Start of Data provided

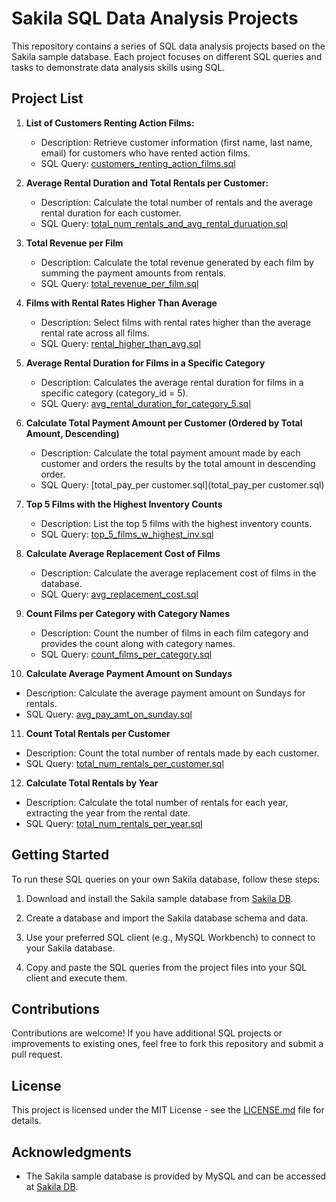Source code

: # Sakila SQL Data Analysis Projects

This repository contains a series of SQL data analysis projects based on the Sakila sample database. Each project focuses on different SQL queries and tasks to demonstrate data analysis skills using SQL.

## Project List

1. **List of Customers Renting Action Films:**
   - Description: Retrieve customer information (first name, last name, email) for customers who have rented action films.
   - SQL Query: [customers_renting_action_films.sql](customers_renting_action_films.sql)

2. **Average Rental Duration and Total Rentals per Customer:**
   - Description: Calculate the total number of rentals and the average rental duration for each customer.
   - SQL Query: [total_num_rentals_and_avg_rental_duruation.sql](total_num_rentals_and_avg_rental_duruation.sql)

3. **Total Revenue per Film**
   - Description: Calculate the total revenue generated by each film by summing the payment amounts from rentals.
   - SQL Query: [total_revenue_per_film.sql](total_revenue_per_film.sql)

4. **Films with Rental Rates Higher Than Average**
   - Description: Select films with rental rates higher than the average rental rate across all films.
   - SQL Query: [rental_higher_than_avg.sql](rental_higher_than_avg.sql)

5. **Average Rental Duration for Films in a Specific Category**
   - Description: Calculates the average rental duration for films in a specific category (category_id = 5).
   - SQL Query: [avg_rental_duration_for_category_5.sql](avg_rental_duration_for_category_5.sql)
  
6. **Calculate Total Payment Amount per Customer (Ordered by Total Amount, Descending)**
   - Description: Calculate the total payment amount made by each customer and orders the results by the total amount in descending order.
   - SQL Query: [total_pay_per customer.sql](total_pay_per customer.sql)
  
7. **Top 5 Films with the Highest Inventory Counts**
   - Description: List the top 5 films with the highest inventory counts.
   - SQL Query: [top_5_films_w_highest_inv.sql](top_5_films_w_highest_inv.sql)
  
8. **Calculate Average Replacement Cost of Films**
   - Description: Calculate the average replacement cost of films in the database.
   - SQL Query: [avg_replacement_cost.sql](avg_replacement_cost.sql)
  
9. **Count Films per Category with Category Names**
   - Description: Count the number of films in each film category and provides the count along with category names.
   - SQL Query: [count_films_per_category.sql](count_films_per_category.sql)
     
10. **Calculate Average Payment Amount on Sundays**
   - Description: Calculate the average payment amount on Sundays for rentals.
   - SQL Query: [avg_pay_amt_on_sunday.sql](avg_pay_amt_on_sunday.sql)
     
11. **Count Total Rentals per Customer**
   - Description: Count the total number of rentals made by each customer.
   - SQL Query: [total_num_rentals_per_customer.sql](total_num_rentals_per_customer.sql)
     
12. **Calculate Total Rentals by Year**
   - Description: Calculate the total number of rentals for each year, extracting the year from the rental date.
   - SQL Query: [total_num_rentals_per_year.sql](total_num_rentals_per_year.sql)

## Getting Started

To run these SQL queries on your own Sakila database, follow these steps:

1. Download and install the Sakila sample database from [Sakila DB](https://dev.mysql.com/doc/sakila/en/).

2. Create a database and import the Sakila database schema and data.

3. Use your preferred SQL client (e.g., MySQL Workbench) to connect to your Sakila database.

4. Copy and paste the SQL queries from the project files into your SQL client and execute them.

## Contributions

Contributions are welcome! If you have additional SQL projects or improvements to existing ones, feel free to fork this repository and submit a pull request.

## License

This project is licensed under the MIT License - see the [LICENSE.md](LICENSE.md) file for details.

## Acknowledgments

- The Sakila sample database is provided by MySQL and can be accessed at [Sakila DB](https://dev.mysql.com/doc/sakila/en/).

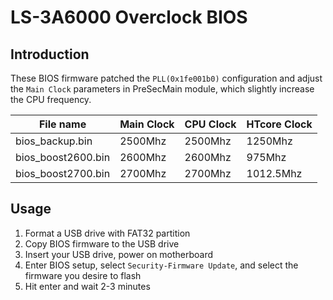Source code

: # LS-3A6000 Overclock BIOS

## Introduction

These BIOS firmware patched the `PLL(0x1fe001b0)` configuration and adjust the `Main Clock` parameters in PreSecMain module, which slightly increase the CPU frequency.

|      File name      |Main Clock|CPU Clock|HTcore Clock|
|---------|----------|---------|---------|
|bios_backup.bin|2500Mhz|2500Mhz|1250Mhz|
|bios_boost2600.bin|2600Mhz|2600Mhz|975Mhz|
|bios_boost2700.bin|2700Mhz|2700Mhz|1012.5Mhz|

## Usage

1. Format a USB drive with FAT32 partition
2. Copy BIOS firmware to the USB drive
3. Insert your USB drive, power on motherboard
4. Enter BIOS setup, select `Security-Firmware Update`, and select the firmware you desire to flash
5. Hit enter and wait 2-3 minutes
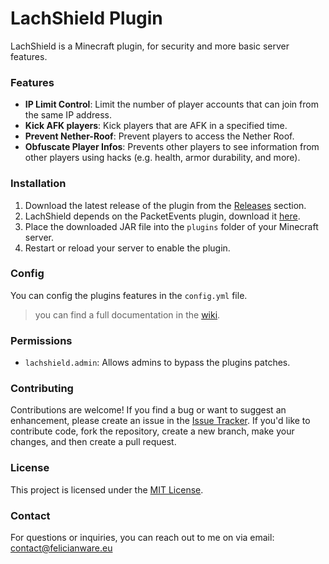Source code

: # LachShield Plugin
LachShield is a Minecraft plugin, for security and more basic server features.

### Features
- **IP Limit Control**: Limit the number of player accounts that can join from the same IP address.
- **Kick AFK players**: Kick players that are AFK in a specified time.
- **Prevent Nether-Roof**: Prevent players to access the Nether Roof.
- **Obfuscate Player Infos**: Prevents other players to see information from other players using hacks (e.g. health, armor durability, and more).

### Installation
1. Download the latest release of the plugin from the [Releases](https://github.com/LachCrafter/LachShield/releases) section.
2. LachShield depends on the PacketEvents plugin, download it [here](https://modrinth.com/plugin/packetevents/versions).
3. Place the downloaded JAR file into the `plugins` folder of your Minecraft server.
4. Restart or reload your server to enable the plugin.

### Config
You can config the plugins features in the `config.yml` file.
> you can find a full documentation in the [wiki](https://github.com/LachCrafter/LachShield/wiki/Configuration).

### Permissions
- `lachshield.admin`: Allows admins to bypass the plugins patches.

### Contributing
Contributions are welcome! If you find a bug or want to suggest an enhancement, please create an issue in the [Issue Tracker](https://github.com/LachCrafter/LachShield/issues). If you'd like to contribute code, fork the repository, create a new branch, make your changes, and then create a pull request.

### License
This project is licensed under the [MIT License](https://github.com/LachCrafter/LachShield/blob/master/LICENSE).

### Contact
For questions or inquiries, you can reach out to me on via email: [contact@felicianware.eu](mailto:contact@felicianware.eu)
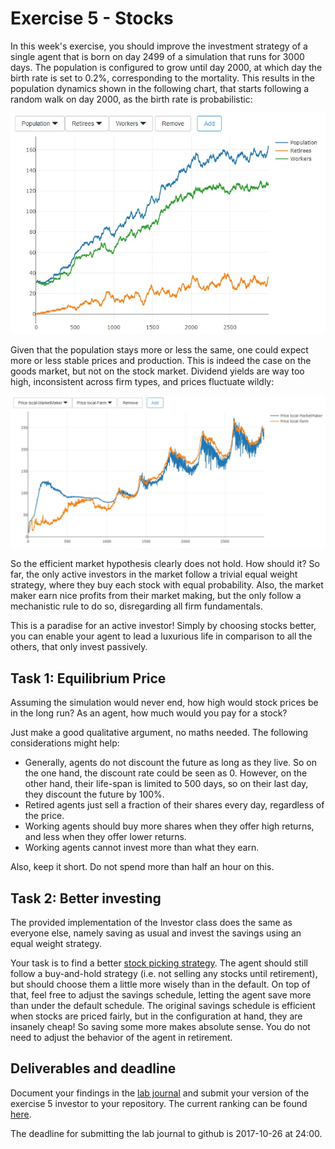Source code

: # Exercise 5 - Stocks

In this week's exercise, you should improve the investment strategy of a single agent that is born on day 2499 of a simulation that runs for 3000 days. The population is configured to grow until day 2000, at which day the birth rate is set to 0.2%, corresponding to the mortality. This results in the population dynamics shown in the following chart, that starts following a random walk on day 2000, as the birth rate is probabilistic:

![population](images/population.jpg "Population Structure")

Given that the population stays more or less the same, one could expect more or less stable prices and production. This is indeed the case on the goods market, but not on the stock market. Dividend yields are way too high, inconsistent across firm types, and prices fluctuate wildly:

![stocks](images/stockmarket.jpg "Stock prices")

So the efficient market hypothesis clearly does not hold. How should it? So far, the only active investors in the market follow a trivial equal weight strategy, where they buy each stock with equal probability. Also, the market maker earn nice profits from their market making, but the only follow a mechanistic rule to do so, disregarding all firm fundamentals.

This is a paradise for an active investor! Simply by choosing stocks better, you can enable your agent to lead a luxurious life in comparison to all the others, that only invest passively.

## Task 1: Equilibrium Price

Assuming the simulation would never end, how high would stock prices be in the long run? As an agent, how much would you pay for a stock?

Just make a good qualitative argument, no maths needed. The following considerations might help:

* Generally, agents do not discount the future as long as they live. So on the one hand, the discount rate could be seen as 0. However, on the other hand, their life-span is limited to 500 days, so on their last day, they discount the future by 100%.
* Retired agents just sell a fraction of their shares every day, regardless of the price.
* Working agents should buy more shares when they offer high returns, and less when they offer lower returns.
* Working agents cannot invest more than what they earn.

Also, keep it short. Do not spend more than half an hour on this.

## Task 2: Better investing

The provided implementation of the Investor class does the same as everyone else, namely saving as usual and invest the savings using an equal weight strategy.

Your task is to find a better [stock picking strategy](../src/com/agentecon/exercise5/StockPickingStrategy.java). The agent should still follow a buy-and-hold strategy (i.e. not selling any stocks until retirement), but should choose them a little more wisely than in the default. On top of that, feel free to adjust the savings schedule, letting the agent save more than under the default schedule. The original savings schedule is efficient when stocks are priced fairly, but in the configuration at hand, they are insanely cheap! So saving some more makes absolute sense. You do not need to adjust the behavior of the agent in retirement.

## Deliverables and deadline

Document your findings in the [lab journal](exercise05-journal.md) and submit your version of the exercise 5 investor to your repository. The current ranking can be found [here](http://meissereconomics.com/vis/simulation?sim=ex5-stocks).

The deadline for submitting the lab journal to github is 2017-10-26 at 24:00.
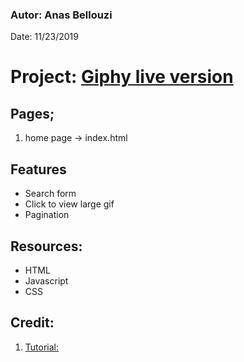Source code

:### Autor: Anas Bellouzi
Date: 11/23/2019

# Project: [Giphy live version](https://anbellouzi.github.io/giphy/)

## Pages;
  1. home page -> index.html

## Features
  - Search form
  - Click to view large gif
  - Pagination

## Resources:
  - HTML
  - Javascript
  - CSS

## Credit:
  1. [Tutorial:](https://github.com/Make-School-Courses/FEW-1.1-Web-Foundations/blob/master/assignments/assignment-07.md)
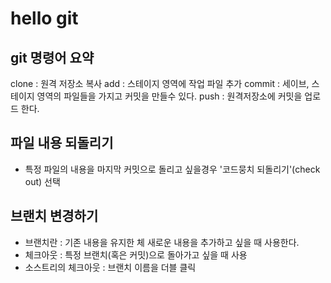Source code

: # hello git

## git 명령어 요약

clone : 원격 저장소 복사
add : 스테이지 영역에 작업 파일 추가
commit : 세이브, 스테이지 영역의 파일들을 가지고 커밋을 만들수 있다.
push : 원격저장소에 커밋을 업로드 한다.

## 파일 내용 되돌리기
- 특정 파일의 내용을 마지막 커밋으로 돌리고 싶을경우 '코드뭉치 되돌리기'(check out) 선택

## 브랜치 변경하기

- 브랜치란 : 기존 내용을 유지한 체 새로운 내용을 추가하고 싶을 때 사용한다.
- 체크아웃 : 특정 브랜치(혹은 커밋)으로 돌아가고 싶을 때 사용
- 소스트리의 체크아웃 : 브랜치 이름을 더블 클릭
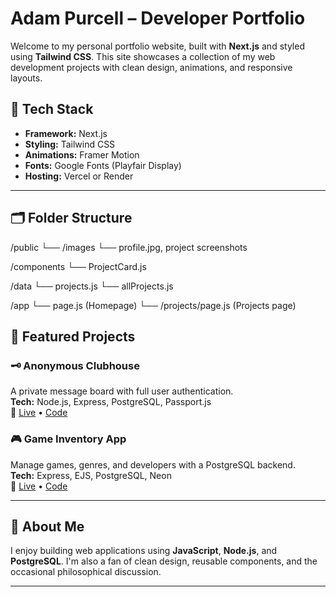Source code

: # Adam Purcell – Developer Portfolio

Welcome to my personal portfolio website, built with **Next.js** and styled using **Tailwind CSS**. This site showcases a collection of my web development projects with clean design, animations, and responsive layouts.

## 🔧 Tech Stack

- **Framework:** Next.js
- **Styling:** Tailwind CSS
- **Animations:** Framer Motion
- **Fonts:** Google Fonts (Playfair Display)
- **Hosting:** Vercel or Render

---

## 🗂 Folder Structure

/public
└── /images
└── profile.jpg, project screenshots

/components
└── ProjectCard.js

/data
└── projects.js
└── allProjects.js

/app
└── page.js (Homepage)
└── /projects/page.js (Projects page)

## 🚀 Featured Projects

### 🗝 Anonymous Clubhouse

A private message board with full user authentication.  
**Tech:** Node.js, Express, PostgreSQL, Passport.js  
🔗 [Live](https://anonymous-clubhouse.onrender.com) • [Code](https://github.com/Apurcell88/anonymous-clubhouse)

### 🎮 Game Inventory App

Manage games, genres, and developers with a PostgreSQL backend.  
**Tech:** Express, EJS, PostgreSQL, Neon  
🔗 [Live](https://inventory-qdst.onrender.com) • [Code](https://github.com/Apurcell88/Inventory)

---

## 🧠 About Me

I enjoy building web applications using **JavaScript**, **Node.js**, and **PostgreSQL**. I'm also a fan of clean design, reusable components, and the occasional philosophical discussion.

---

End of Data provided

-- Task description --
In the listing above, the lines from the one containing "8. **Calculate Average" through the one containing "- Description: Count the number" must be set down exactly, with no other lines.

-- Result of the exercise --
8. **Calculate Average Replacement Cost of Films**
   - Description: Calculate the average replacement cost of films in the database.
   - SQL Query: [avg_replacement_cost.sql](avg_replacement_cost.sql)
  
9. **Count Films per Category with Category Names**
   - Description: Count the number of films in each film category and provides the count along with category names.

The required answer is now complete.